---- AVAILABLE DATA
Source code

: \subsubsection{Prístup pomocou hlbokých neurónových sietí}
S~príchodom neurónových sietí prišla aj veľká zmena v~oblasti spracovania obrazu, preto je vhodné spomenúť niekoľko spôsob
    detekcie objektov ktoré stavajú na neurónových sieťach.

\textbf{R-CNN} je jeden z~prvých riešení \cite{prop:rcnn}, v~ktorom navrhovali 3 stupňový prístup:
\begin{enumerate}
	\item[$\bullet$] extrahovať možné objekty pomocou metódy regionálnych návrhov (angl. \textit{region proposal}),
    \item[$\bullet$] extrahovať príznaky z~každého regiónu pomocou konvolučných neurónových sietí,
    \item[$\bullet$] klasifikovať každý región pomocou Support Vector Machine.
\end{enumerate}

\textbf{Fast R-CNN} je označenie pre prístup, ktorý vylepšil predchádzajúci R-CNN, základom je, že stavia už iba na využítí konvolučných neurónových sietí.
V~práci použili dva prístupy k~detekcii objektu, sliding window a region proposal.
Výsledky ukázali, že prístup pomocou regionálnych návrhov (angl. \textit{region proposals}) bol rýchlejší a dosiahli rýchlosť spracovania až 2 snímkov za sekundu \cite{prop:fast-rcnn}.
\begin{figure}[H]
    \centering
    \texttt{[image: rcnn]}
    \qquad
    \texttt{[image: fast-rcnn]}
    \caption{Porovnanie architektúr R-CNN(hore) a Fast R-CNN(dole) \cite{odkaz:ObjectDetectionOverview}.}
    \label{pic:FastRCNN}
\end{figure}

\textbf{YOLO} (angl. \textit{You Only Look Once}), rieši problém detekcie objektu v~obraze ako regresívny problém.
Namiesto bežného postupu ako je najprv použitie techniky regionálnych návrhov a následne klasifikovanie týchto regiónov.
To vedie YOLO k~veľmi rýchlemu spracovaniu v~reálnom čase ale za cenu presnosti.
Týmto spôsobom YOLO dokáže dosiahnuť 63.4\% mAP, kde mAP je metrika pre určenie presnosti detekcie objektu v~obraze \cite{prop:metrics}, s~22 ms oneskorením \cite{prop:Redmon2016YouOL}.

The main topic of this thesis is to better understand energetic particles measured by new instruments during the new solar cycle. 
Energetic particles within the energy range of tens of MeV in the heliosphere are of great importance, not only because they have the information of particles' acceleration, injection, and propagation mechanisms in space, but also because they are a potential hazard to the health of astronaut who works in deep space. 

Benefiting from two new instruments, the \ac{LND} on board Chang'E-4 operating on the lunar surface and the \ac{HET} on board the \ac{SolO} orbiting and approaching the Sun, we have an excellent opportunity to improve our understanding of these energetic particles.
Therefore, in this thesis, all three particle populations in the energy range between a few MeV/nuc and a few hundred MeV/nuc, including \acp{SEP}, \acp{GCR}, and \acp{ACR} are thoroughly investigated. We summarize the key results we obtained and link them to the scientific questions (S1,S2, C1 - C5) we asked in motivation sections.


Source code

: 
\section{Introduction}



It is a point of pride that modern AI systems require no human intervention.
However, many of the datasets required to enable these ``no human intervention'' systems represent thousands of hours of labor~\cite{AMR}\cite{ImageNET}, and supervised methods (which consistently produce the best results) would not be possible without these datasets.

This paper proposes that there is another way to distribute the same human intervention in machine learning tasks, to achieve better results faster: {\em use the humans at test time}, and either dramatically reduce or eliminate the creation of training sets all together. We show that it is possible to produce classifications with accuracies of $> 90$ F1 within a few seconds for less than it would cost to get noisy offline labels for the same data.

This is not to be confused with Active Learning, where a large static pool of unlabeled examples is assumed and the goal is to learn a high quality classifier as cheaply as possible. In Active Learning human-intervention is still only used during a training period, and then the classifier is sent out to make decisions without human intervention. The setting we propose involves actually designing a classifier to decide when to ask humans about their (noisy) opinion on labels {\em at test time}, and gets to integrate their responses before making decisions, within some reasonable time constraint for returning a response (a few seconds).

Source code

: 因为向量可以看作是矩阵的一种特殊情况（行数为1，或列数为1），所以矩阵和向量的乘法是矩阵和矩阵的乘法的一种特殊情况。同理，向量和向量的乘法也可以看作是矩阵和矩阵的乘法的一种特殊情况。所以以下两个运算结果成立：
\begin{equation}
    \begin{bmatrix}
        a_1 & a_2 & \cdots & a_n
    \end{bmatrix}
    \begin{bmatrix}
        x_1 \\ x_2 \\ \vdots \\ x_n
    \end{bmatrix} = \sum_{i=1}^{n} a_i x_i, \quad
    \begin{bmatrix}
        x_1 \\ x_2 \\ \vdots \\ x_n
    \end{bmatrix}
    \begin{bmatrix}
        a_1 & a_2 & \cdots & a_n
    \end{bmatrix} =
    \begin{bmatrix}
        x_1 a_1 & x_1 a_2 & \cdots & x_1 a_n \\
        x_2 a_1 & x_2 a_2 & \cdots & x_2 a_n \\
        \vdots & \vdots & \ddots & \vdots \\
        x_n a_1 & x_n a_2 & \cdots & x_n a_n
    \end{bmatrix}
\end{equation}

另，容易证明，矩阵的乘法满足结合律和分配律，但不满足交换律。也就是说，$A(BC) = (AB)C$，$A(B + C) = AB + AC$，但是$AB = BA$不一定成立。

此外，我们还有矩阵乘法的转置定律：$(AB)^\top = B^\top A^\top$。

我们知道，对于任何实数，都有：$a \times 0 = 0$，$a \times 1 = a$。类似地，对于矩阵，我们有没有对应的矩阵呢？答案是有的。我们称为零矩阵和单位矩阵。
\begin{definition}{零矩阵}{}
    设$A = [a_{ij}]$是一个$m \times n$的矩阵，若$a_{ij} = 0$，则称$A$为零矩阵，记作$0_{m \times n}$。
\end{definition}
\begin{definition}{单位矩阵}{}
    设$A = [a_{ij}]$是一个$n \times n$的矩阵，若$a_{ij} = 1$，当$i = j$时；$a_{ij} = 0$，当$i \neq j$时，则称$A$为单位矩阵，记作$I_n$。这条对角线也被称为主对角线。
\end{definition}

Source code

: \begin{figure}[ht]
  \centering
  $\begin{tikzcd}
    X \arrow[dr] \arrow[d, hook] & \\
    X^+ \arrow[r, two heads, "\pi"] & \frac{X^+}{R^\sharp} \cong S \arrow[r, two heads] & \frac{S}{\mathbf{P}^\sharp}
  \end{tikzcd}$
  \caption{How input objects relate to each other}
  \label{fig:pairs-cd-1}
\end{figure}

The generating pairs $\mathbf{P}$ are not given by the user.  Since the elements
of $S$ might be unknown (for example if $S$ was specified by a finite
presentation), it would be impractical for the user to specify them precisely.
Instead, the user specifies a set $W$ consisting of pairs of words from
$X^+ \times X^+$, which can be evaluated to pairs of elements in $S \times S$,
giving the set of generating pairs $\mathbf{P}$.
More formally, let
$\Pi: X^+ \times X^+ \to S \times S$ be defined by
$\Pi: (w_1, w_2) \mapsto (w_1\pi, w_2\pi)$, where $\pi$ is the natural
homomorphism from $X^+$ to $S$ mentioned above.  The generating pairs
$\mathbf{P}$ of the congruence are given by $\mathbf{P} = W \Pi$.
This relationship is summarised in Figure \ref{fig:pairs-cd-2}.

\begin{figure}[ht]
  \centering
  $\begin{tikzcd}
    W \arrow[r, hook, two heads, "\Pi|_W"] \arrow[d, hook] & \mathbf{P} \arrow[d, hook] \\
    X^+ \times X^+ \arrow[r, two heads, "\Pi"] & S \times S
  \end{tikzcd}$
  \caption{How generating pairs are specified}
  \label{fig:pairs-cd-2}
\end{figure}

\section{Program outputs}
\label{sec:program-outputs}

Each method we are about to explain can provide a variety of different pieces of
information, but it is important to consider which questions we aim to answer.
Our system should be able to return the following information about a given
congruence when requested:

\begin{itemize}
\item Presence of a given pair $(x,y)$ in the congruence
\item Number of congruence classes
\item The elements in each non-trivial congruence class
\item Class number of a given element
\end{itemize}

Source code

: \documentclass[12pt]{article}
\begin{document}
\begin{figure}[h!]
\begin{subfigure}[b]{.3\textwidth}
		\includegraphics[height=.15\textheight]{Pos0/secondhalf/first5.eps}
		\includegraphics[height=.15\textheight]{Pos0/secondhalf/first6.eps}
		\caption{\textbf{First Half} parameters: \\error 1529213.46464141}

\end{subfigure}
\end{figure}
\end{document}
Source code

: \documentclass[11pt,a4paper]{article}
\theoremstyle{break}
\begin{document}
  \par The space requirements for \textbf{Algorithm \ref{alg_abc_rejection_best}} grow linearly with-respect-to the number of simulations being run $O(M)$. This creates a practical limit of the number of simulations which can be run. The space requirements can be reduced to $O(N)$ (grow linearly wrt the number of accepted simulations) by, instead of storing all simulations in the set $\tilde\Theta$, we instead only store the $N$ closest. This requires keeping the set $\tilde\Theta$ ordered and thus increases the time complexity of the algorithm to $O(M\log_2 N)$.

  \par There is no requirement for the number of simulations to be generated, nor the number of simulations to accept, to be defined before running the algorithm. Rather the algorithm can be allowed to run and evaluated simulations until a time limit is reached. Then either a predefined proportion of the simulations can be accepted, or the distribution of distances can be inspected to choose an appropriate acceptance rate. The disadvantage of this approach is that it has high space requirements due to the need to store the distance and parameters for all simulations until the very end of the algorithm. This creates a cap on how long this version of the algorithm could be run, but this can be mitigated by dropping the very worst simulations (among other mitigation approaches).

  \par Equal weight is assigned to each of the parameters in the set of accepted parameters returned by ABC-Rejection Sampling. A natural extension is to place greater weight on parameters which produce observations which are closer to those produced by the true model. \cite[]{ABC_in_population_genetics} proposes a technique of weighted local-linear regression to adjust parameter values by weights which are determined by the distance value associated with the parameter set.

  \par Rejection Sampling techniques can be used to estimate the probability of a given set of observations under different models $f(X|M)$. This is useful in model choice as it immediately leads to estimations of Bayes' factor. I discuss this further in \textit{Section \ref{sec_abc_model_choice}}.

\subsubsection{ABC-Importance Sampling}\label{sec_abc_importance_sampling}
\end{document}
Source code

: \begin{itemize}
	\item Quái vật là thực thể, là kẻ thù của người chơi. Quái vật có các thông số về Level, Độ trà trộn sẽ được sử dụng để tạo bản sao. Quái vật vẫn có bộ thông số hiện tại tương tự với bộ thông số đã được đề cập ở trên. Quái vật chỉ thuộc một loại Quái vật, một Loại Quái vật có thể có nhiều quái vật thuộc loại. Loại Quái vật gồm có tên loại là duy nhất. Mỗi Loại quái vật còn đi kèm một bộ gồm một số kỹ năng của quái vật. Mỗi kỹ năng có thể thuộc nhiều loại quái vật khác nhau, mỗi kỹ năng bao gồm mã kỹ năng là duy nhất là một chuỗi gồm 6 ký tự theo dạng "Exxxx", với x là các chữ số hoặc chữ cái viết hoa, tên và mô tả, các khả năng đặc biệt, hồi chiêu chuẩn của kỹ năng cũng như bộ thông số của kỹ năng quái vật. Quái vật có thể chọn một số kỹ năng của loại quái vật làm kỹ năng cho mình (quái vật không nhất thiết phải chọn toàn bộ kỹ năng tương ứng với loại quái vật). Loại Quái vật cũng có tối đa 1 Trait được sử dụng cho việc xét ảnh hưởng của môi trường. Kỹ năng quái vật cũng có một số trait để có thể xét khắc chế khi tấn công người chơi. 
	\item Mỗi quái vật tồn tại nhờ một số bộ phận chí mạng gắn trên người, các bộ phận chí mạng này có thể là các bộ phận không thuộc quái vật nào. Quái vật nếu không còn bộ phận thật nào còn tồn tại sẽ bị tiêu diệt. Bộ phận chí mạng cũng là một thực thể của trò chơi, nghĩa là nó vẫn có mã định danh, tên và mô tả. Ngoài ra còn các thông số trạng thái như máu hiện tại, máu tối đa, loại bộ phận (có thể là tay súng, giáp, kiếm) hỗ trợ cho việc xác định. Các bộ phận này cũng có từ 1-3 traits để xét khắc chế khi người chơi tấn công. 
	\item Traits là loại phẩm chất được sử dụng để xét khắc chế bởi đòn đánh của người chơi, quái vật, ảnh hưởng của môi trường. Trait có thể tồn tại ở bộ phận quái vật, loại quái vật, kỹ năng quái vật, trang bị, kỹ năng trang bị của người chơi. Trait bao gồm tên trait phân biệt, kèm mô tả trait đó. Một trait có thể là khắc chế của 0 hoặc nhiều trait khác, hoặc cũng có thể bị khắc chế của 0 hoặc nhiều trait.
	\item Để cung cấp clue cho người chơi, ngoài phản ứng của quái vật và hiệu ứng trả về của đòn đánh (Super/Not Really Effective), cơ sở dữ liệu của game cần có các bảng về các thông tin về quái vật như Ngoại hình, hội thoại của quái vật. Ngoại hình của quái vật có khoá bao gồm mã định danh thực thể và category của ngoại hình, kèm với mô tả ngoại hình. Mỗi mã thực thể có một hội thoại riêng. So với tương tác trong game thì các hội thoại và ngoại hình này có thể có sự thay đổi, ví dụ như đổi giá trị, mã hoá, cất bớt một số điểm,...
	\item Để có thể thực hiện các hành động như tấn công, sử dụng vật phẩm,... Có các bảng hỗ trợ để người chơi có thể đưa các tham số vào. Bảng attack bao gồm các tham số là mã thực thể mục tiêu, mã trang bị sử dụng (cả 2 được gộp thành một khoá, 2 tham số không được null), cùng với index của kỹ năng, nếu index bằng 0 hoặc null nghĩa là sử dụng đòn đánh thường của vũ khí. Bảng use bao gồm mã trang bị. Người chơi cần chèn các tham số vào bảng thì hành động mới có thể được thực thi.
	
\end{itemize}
--------
*DIRECTIONS*: From the records above, copy only the lines starting with the line that holds "另，容易证明，矩阵的乘法满足结合律和分配律，但不满足交换律。也就是说，$A(BC) = (AB)C$，$A(B" and going on through the line that holds "information, but it", exactly as written.

*ANSWER TO THIS PROBLEM*:
另，容易证明，矩阵的乘法满足结合律和分配律，但不满足交换律。也就是说，$A(BC) = (AB)C$，$A(B + C) = AB + AC$，但是$AB = BA$不一定成立。

此外，我们还有矩阵乘法的转置定律：$(AB)^\top = B^\top A^\top$。

我们知道，对于任何实数，都有：$a \times 0 = 0$，$a \times 1 = a$。类似地，对于矩阵，我们有没有对应的矩阵呢？答案是有的。我们称为零矩阵和单位矩阵。
\begin{definition}{零矩阵}{}
    设$A = [a_{ij}]$是一个$m \times n$的矩阵，若$a_{ij} = 0$，则称$A$为零矩阵，记作$0_{m \times n}$。
\end{definition}
\begin{definition}{单位矩阵}{}
    设$A = [a_{ij}]$是一个$n \times n$的矩阵，若$a_{ij} = 1$，当$i = j$时；$a_{ij} = 0$，当$i \neq j$时，则称$A$为单位矩阵，记作$I_n$。这条对角线也被称为主对角线。
\end{definition}

Source code

: \begin{figure}[ht]
  \centering
  $\begin{tikzcd}
    X \arrow[dr] \arrow[d, hook] & \\
    X^+ \arrow[r, two heads, "\pi"] & \frac{X^+}{R^\sharp} \cong S \arrow[r, two heads] & \frac{S}{\mathbf{P}^\sharp}
  \end{tikzcd}$
  \caption{How input objects relate to each other}
  \label{fig:pairs-cd-1}
\end{figure}

The generating pairs $\mathbf{P}$ are not given by the user.  Since the elements
of $S$ might be unknown (for example if $S$ was specified by a finite
presentation), it would be impractical for the user to specify them precisely.
Instead, the user specifies a set $W$ consisting of pairs of words from
$X^+ \times X^+$, which can be evaluated to pairs of elements in $S \times S$,
giving the set of generating pairs $\mathbf{P}$.
More formally, let
$\Pi: X^+ \times X^+ \to S \times S$ be defined by
$\Pi: (w_1, w_2) \mapsto (w_1\pi, w_2\pi)$, where $\pi$ is the natural
homomorphism from $X^+$ to $S$ mentioned above.  The generating pairs
$\mathbf{P}$ of the congruence are given by $\mathbf{P} = W \Pi$.
This relationship is summarised in Figure \ref{fig:pairs-cd-2}.

\begin{figure}[ht]
  \centering
  $\begin{tikzcd}
    W \arrow[r, hook, two heads, "\Pi|_W"] \arrow[d, hook] & \mathbf{P} \arrow[d, hook] \\
    X^+ \times X^+ \arrow[r, two heads, "\Pi"] & S \times S
  \end{tikzcd}$
  \caption{How generating pairs are specified}
  \label{fig:pairs-cd-2}
\end{figure}

\section{Program outputs}
\label{sec:program-outputs}

Each method we are about to explain can provide a variety of different pieces of
information, but it is important to consider which questions we aim to answer.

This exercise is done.